** The task **
Would you reproduce the whole listing exactly, minus its images?

=== Section Start ===

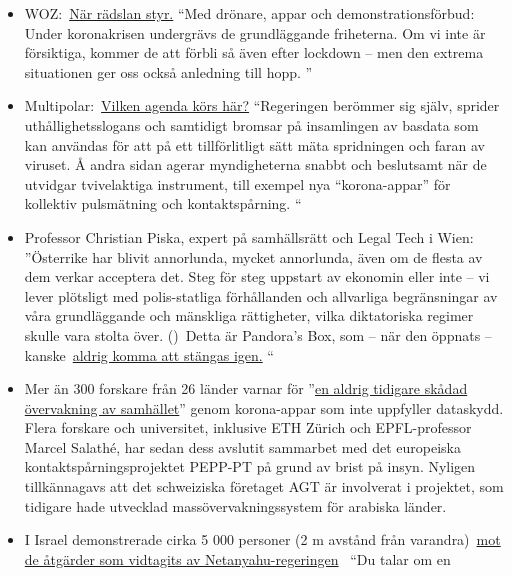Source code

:\begin{itemize}
\tightlist
\item
  WOZ:~\href{https://www.woz.ch/2016/grundrechte/wenn-die-angst-regiert}{När
  rädslan styr.} ``Med drönare, appar och demonstrationsförbud: Under
  koronakrisen undergrävs de grundläggande friheterna. Om vi ​​inte är
  försiktiga, kommer de att förbli så även efter lockdown -- men den
  extrema situationen ger oss också anledning till hopp. ''
\item
  Multipolar:~\href{https://multipolar-magazin.de/artikel/die-massnahmen-wirken}{Vilken
  agenda körs här?} ``Regeringen berömmer sig själv, sprider
  uthållighetsslogans och samtidigt bromsar på insamlingen av basdata
  som kan användas för att på ett tillförlitligt sätt mäta spridningen
  och faran av viruset. Å andra sidan agerar myndigheterna snabbt och
  beslutsamt när de utvidgar tvivelaktiga instrument, till exempel nya
  ``korona-appar'' för kollektiv pulsmätning och kontaktspårning. ``
\item
  Professor Christian Piska, expert på samhällsrätt och Legal Tech i
  Wien: ''Österrike har blivit annorlunda, mycket annorlunda, även om de
  flesta av dem verkar acceptera det. Steg för steg uppstart av ekonomin
  eller inte -- vi lever plötsligt med polis-statliga förhållanden och
  allvarliga begränsningar av våra grundläggande och mänskliga
  rättigheter, vilka diktatoriska regimer skulle vara stolta över.
  ()~Detta är Pandora's Box, som -- när den öppnats --
  kanske~\href{https://kurier.at/meinung/das-juristische-totschlagargument-vom-menschenleben/400814570}{aldrig
  komma att stängas igen.} ``
\item
  Mer än 300 forskare från 26 länder varnar för
  ''\href{https://www.golem.de/news/corona-app-300-wissenschaftler-warnen-vor-zentraler-datenspeicherung-2004-147973.html}{en
  aldrig tidigare skådad övervakning av samhället}'' genom korona-appar
  som inte uppfyller dataskydd. Flera forskare och universitet,
  inklusive ETH Zürich och EPFL-professor Marcel Salathé, har sedan dess
  avslutit sammarbet med det europeiska kontaktspårningsprojektet
  PEPP-PT på grund av brist på insyn. Nyligen tillkännagavs att det
  schweiziska företaget AGT är involverat i projektet, som tidigare hade
  utvecklad massövervakningssystem för arabiska länder.
\item
  I Israel demonstrerade cirka 5 000 personer (2 m avstånd från
  varandra)~\href{https://edition.cnn.com/2020/04/20/middleeast/israel-protest-social-distancing-intl/index.html}{mot
  de åtgärder som vidtagits av Netanyahu-regeringen} ~``Du talar om en

\end{itemize}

=== Section End ===

** Result of the exercise **
Source code

:\begin{itemize}
\tightlist
\item
  WOZ:~\href{https://www.woz.ch/2016/grundrechte/wenn-die-angst-regiert}{När
  rädslan styr.} ``Med drönare, appar och demonstrationsförbud: Under
  koronakrisen undergrävs de grundläggande friheterna. Om vi ​​inte är
  försiktiga, kommer de att förbli så även efter lockdown -- men den
  extrema situationen ger oss också anledning till hopp. ''
\item
  Multipolar:~\href{https://multipolar-magazin.de/artikel/die-massnahmen-wirken}{Vilken
  agenda körs här?} ``Regeringen berömmer sig själv, sprider
  uthållighetsslogans och samtidigt bromsar på insamlingen av basdata
  som kan användas för att på ett tillförlitligt sätt mäta spridningen
  och faran av viruset. Å andra sidan agerar myndigheterna snabbt och
  beslutsamt när de utvidgar tvivelaktiga instrument, till exempel nya
  ``korona-appar'' för kollektiv pulsmätning och kontaktspårning. ``
\item
  Professor Christian Piska, expert på samhällsrätt och Legal Tech i
  Wien: ''Österrike har blivit annorlunda, mycket annorlunda, även om de
  flesta av dem verkar acceptera det. Steg för steg uppstart av ekonomin
  eller inte -- vi lever plötsligt med polis-statliga förhållanden och
  allvarliga begränsningar av våra grundläggande och mänskliga
  rättigheter, vilka diktatoriska regimer skulle vara stolta över.
  ()~Detta är Pandora's Box, som -- när den öppnats --
  kanske~\href{https://kurier.at/meinung/das-juristische-totschlagargument-vom-menschenleben/400814570}{aldrig
  komma att stängas igen.} ``
\item
  Mer än 300 forskare från 26 länder varnar för
  ''\href{https://www.golem.de/news/corona-app-300-wissenschaftler-warnen-vor-zentraler-datenspeicherung-2004-147973.html}{en
  aldrig tidigare skådad övervakning av samhället}'' genom korona-appar
  som inte uppfyller dataskydd. Flera forskare och universitet,
  inklusive ETH Zürich och EPFL-professor Marcel Salathé, har sedan dess
  avslutit sammarbet med det europeiska kontaktspårningsprojektet
  PEPP-PT på grund av brist på insyn. Nyligen tillkännagavs att det
  schweiziska företaget AGT är involverat i projektet, som tidigare hade
  utvecklad massövervakningssystem för arabiska länder.
\item
  I Israel demonstrerade cirka 5 000 personer (2 m avstånd från
  varandra)~\href{https://edition.cnn.com/2020/04/20/middleeast/israel-protest-social-distancing-intl/index.html}{mot
  de åtgärder som vidtagits av Netanyahu-regeringen} ~``Du talar om en

\end{itemize}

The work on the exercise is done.